Acerca do assunto, lição de SÉRGIO CAVALIERI FILHO:

Em nosso entender, o art. 37, § 6°, da Constituição, não se refere apenas à atividade comissiva do Estado; pelo contrário, a ação a que alude engloba tanto a conduta comissiva como omissiva.

(...)

Merece, ainda, destaque o fato de ter o constituinte, afastando controvérsia que se travou na vigência do sistema constitucional anterior, estendido a responsabilidade objetiva às pessoas jurídicas de Direito Privado prestadoras de serviços públicos.” (Programa de Responsabilidade Civil, 11. ed. São Paulo: Atlas, 2014, pp. 297-301)

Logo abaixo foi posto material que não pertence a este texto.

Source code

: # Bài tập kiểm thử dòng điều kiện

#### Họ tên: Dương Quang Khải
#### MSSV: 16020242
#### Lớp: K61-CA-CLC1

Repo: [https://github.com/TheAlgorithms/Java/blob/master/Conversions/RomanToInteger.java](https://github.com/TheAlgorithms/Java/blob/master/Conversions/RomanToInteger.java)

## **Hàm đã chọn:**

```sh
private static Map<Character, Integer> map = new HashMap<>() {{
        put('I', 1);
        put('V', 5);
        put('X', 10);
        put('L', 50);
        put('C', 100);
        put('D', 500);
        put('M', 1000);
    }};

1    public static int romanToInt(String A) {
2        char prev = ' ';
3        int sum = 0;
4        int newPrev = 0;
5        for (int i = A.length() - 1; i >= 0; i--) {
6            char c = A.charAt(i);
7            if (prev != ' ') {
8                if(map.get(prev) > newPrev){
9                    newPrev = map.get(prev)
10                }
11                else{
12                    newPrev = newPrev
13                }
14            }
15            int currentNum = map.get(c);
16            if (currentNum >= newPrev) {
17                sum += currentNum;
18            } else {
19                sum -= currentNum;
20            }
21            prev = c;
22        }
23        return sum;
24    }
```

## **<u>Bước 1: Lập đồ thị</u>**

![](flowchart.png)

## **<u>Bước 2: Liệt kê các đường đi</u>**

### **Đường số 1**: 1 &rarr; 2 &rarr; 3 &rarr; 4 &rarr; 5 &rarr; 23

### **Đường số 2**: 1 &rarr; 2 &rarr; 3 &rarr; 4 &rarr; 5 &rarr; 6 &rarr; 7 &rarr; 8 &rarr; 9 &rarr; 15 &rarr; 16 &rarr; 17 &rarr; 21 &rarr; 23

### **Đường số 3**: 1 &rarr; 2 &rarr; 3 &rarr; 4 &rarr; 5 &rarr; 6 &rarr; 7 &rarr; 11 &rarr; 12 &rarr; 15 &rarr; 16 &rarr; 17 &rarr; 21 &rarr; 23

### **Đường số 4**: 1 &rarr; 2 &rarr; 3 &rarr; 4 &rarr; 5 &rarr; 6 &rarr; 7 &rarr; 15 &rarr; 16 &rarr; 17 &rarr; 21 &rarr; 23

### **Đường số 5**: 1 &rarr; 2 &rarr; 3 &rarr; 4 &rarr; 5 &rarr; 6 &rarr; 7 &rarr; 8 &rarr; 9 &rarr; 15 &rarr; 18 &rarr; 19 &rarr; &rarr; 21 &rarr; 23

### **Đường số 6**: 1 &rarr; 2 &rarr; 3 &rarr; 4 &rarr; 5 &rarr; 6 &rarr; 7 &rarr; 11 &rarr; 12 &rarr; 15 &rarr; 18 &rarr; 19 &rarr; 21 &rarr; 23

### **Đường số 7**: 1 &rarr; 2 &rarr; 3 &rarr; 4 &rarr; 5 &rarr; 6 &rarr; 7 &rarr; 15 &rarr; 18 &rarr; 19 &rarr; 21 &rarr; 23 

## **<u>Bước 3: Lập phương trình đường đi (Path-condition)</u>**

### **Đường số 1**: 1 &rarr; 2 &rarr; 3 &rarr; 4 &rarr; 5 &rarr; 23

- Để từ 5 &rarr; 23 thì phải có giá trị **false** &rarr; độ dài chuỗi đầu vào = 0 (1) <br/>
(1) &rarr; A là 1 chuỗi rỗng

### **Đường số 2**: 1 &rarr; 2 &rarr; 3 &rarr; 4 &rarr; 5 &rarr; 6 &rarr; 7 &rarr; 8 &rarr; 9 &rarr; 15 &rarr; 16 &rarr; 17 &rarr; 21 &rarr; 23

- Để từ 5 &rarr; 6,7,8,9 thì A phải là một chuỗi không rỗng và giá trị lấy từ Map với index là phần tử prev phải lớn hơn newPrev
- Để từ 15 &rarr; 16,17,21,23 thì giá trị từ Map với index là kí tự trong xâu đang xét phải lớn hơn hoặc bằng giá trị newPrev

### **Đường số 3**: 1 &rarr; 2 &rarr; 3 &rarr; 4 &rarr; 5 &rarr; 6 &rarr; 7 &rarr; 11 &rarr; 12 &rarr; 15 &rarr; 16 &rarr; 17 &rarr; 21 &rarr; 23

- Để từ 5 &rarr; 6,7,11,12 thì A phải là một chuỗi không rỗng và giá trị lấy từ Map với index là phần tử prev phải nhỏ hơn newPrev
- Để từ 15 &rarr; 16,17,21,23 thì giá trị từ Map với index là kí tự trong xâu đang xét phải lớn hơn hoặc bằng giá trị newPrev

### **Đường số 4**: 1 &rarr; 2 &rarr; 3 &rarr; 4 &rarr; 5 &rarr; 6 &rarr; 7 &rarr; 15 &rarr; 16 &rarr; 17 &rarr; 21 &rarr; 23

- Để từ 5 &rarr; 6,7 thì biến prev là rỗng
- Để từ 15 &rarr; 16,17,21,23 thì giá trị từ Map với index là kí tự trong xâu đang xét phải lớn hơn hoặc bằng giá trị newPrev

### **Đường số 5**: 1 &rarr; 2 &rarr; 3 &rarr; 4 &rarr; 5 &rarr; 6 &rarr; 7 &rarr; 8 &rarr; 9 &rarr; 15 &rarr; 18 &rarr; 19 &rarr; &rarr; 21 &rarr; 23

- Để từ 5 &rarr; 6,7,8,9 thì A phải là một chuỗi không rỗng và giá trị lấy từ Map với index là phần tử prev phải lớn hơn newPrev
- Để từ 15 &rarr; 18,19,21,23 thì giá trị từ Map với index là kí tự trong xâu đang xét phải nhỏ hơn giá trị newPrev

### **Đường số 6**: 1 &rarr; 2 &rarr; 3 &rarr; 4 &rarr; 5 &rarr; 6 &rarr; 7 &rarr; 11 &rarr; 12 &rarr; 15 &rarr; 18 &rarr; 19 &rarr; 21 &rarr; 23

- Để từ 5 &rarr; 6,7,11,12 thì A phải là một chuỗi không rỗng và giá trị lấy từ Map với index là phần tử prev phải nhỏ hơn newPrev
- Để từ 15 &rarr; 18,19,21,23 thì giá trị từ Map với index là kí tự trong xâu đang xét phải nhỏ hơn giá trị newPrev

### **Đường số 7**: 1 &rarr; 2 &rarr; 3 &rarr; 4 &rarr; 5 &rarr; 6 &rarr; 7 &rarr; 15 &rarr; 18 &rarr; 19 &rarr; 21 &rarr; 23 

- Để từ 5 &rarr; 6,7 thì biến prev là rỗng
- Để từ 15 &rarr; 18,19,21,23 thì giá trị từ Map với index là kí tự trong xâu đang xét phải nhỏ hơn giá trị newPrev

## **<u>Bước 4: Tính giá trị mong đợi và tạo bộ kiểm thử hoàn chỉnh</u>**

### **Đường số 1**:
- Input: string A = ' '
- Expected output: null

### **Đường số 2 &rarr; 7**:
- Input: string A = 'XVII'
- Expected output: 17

Nestes termos, precedente do Supremo Tribunal Federal:

EMENTA: AGRAVO REGIMENTAL EM RECURSO EXTRAORDINÁRIO COM AGRAVO. RESPONSABILIDADE OBJETIVA DE CONCESSIONÁRIA DO SERVIÇO PÚBLICO. NEXO CAUSAL RECONHECIDO PELO TRIBUNAL DE ORIGEM. INDENIZAÇÃO POR DANOS MORAIS E MATERIAIS. NECESSIDADE DE NOVA ANÁLISE DOS FATOS E DO MATERIAL PROBATÓRIO. SÚMULA 279/STF. A jurisprudência do Supremo Tribunal Federal se orienta no sentido de que as pessoas jurídicas de direito privado, prestadoras de serviço público, respondem objetivamente pelos prejuízos que causarem a terceiros. Precedentes. (...). Agravo regimental a que se nega provimento.

(ARE 793046 AgR, Relator(a): Min. ROBERTO BARROSO, Primeira Turma, julgado em 20/05/2014, PROCESSO ELETRÔNICO DJe-125 DIVULG 27-06-2014 PUBLIC 01-07-2014) – grifei.

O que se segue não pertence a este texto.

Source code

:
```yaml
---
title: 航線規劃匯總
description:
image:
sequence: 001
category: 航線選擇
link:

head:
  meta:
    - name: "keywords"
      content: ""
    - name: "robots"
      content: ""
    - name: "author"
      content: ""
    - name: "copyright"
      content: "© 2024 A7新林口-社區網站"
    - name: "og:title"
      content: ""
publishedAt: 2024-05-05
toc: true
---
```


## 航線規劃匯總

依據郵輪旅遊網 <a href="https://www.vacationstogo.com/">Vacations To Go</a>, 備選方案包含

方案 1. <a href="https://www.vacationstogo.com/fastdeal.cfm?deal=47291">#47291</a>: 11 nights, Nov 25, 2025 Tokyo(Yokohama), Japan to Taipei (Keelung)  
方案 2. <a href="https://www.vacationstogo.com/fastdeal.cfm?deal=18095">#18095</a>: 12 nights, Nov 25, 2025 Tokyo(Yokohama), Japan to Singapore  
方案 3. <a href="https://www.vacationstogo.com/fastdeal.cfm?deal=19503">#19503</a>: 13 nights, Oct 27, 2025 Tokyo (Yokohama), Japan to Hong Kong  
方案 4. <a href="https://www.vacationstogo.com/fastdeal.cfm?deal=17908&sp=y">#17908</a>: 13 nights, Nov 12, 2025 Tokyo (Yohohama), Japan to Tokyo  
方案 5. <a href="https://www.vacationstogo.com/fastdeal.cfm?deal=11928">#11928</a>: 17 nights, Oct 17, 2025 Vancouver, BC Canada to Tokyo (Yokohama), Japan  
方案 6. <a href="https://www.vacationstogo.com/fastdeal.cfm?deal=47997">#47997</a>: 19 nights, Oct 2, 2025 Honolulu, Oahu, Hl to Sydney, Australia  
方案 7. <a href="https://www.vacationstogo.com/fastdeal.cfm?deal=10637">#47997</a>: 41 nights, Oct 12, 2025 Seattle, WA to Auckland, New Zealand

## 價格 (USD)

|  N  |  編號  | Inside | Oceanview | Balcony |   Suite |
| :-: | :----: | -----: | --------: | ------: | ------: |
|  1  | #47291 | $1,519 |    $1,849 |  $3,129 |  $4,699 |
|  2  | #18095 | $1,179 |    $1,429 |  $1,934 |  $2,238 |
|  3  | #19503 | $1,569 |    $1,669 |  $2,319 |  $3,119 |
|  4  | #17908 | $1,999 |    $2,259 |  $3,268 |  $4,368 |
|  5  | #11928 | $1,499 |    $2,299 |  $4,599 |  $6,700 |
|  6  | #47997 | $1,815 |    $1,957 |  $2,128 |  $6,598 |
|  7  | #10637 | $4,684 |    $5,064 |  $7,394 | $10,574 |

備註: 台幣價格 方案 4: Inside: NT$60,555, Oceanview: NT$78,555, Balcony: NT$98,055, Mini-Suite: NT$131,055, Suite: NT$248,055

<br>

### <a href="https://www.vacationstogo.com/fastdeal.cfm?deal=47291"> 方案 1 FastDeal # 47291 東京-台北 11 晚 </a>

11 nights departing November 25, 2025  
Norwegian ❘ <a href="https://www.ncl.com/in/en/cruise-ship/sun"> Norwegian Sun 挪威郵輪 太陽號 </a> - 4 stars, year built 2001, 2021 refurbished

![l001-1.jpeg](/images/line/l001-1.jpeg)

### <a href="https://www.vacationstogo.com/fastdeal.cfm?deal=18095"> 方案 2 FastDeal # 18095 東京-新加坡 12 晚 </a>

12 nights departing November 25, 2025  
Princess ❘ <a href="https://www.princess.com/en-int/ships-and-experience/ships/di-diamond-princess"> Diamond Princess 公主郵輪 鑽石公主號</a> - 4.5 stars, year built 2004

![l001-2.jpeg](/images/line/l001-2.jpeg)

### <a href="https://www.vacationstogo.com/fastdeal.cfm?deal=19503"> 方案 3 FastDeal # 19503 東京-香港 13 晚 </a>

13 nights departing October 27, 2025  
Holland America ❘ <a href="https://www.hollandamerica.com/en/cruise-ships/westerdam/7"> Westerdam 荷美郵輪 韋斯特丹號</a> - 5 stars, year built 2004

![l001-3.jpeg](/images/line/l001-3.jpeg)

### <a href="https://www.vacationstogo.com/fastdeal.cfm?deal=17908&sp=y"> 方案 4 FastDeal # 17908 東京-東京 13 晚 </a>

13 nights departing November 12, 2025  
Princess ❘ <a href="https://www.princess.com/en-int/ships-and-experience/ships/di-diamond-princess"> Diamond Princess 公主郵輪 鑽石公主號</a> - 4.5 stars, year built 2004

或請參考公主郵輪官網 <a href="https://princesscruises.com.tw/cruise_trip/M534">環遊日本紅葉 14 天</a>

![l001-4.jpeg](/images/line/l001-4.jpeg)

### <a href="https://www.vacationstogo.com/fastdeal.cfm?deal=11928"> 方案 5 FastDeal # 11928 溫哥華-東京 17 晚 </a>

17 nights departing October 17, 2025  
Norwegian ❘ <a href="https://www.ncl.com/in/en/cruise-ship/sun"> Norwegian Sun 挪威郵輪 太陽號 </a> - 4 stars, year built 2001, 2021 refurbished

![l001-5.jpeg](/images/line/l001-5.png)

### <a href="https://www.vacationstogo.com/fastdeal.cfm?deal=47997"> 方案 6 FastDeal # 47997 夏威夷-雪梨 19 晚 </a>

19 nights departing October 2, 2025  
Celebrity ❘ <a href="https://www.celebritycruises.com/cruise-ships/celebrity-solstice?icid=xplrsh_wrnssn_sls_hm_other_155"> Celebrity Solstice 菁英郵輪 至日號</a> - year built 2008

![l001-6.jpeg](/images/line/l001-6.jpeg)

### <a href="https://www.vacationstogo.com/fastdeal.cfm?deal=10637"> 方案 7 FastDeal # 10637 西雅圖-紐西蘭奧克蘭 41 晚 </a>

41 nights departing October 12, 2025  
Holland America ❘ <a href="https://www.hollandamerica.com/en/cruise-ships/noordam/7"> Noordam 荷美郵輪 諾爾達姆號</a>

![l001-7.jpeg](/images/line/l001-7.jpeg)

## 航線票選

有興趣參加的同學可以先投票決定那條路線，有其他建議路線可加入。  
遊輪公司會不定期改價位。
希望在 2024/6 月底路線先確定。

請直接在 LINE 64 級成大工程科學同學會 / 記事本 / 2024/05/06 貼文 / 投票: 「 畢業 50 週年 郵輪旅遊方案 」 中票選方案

Por outra, também aplicável à espécie o disposto no art. 14, caput, do Código de Defesa do Consumidor:

Art. 14. O fornecedor de serviços responde, independentemente da existência de culpa, pela reparação dos danos causados aos consumidores por defeitos relativos à prestação dos serviços, bem como por informações insuficientes ou inadequadas sobre sua fruição e riscos.

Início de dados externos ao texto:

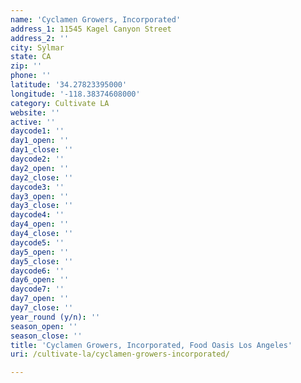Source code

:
 ```yaml
---
name: 'Cyclamen Growers, Incorporated'
address_1: 11545 Kagel Canyon Street
address_2: ''
city: Sylmar
state: CA
zip: ''
phone: ''
latitude: '34.27823395000'
longitude: '-118.38374608000'
category: Cultivate LA
website: ''
active: ''
daycode1: ''
day1_open: ''
day1_close: ''
daycode2: ''
day2_open: ''
day2_close: ''
daycode3: ''
day3_open: ''
day3_close: ''
daycode4: ''
day4_open: ''
day4_close: ''
daycode5: ''
day5_open: ''
day5_close: ''
daycode6: ''
day6_open: ''
daycode7: ''
day7_open: ''
day7_close: ''
year_round (y/n): ''
season_open: ''
season_close: ''
title: 'Cyclamen Growers, Incorporated, Food Oasis Los Angeles'
uri: /cultivate-la/cyclamen-growers-incorporated/

---
```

A respeito da matéria, valho-me do magistério de SÉRGIO CAVALIERI FILHO:

“Portanto, para quem se propõe fornecer produtos e serviços no mercado de consumo a lei impõe o dever de segurança; dever de fornecer produtos seguros, sob pena de responder, independentemente de culpa (objetivamente) pelo danos que causar ao consumidor.

(...)

A responsabilidade por fato de serviço vem disciplinada no art. 14 do Código, nos mesmos moldes da responsabilidade pelo fato do produto: ‘O fornecedor de serviços responde, independentemente da existência de culpa, pela reparação dos danos causados aos consumidores por defeitos relativos à prestação dos serviços, bem como por informações insuficientes ou inadequadas sobre sua fruição e riscos.’. Também aqui teremos acidentes de consumo, acontecimentos externos que causem dano material ou moral ao consumidor, só que decorrentes de defeitos do serviço, aos quais serão aplicáveis, com o devido ajuste, os mesmos princípios emergentes do art. 12, pelo que dispensam maiores considerações.

O serviço é defeituoso quando não fornece a segurança que o...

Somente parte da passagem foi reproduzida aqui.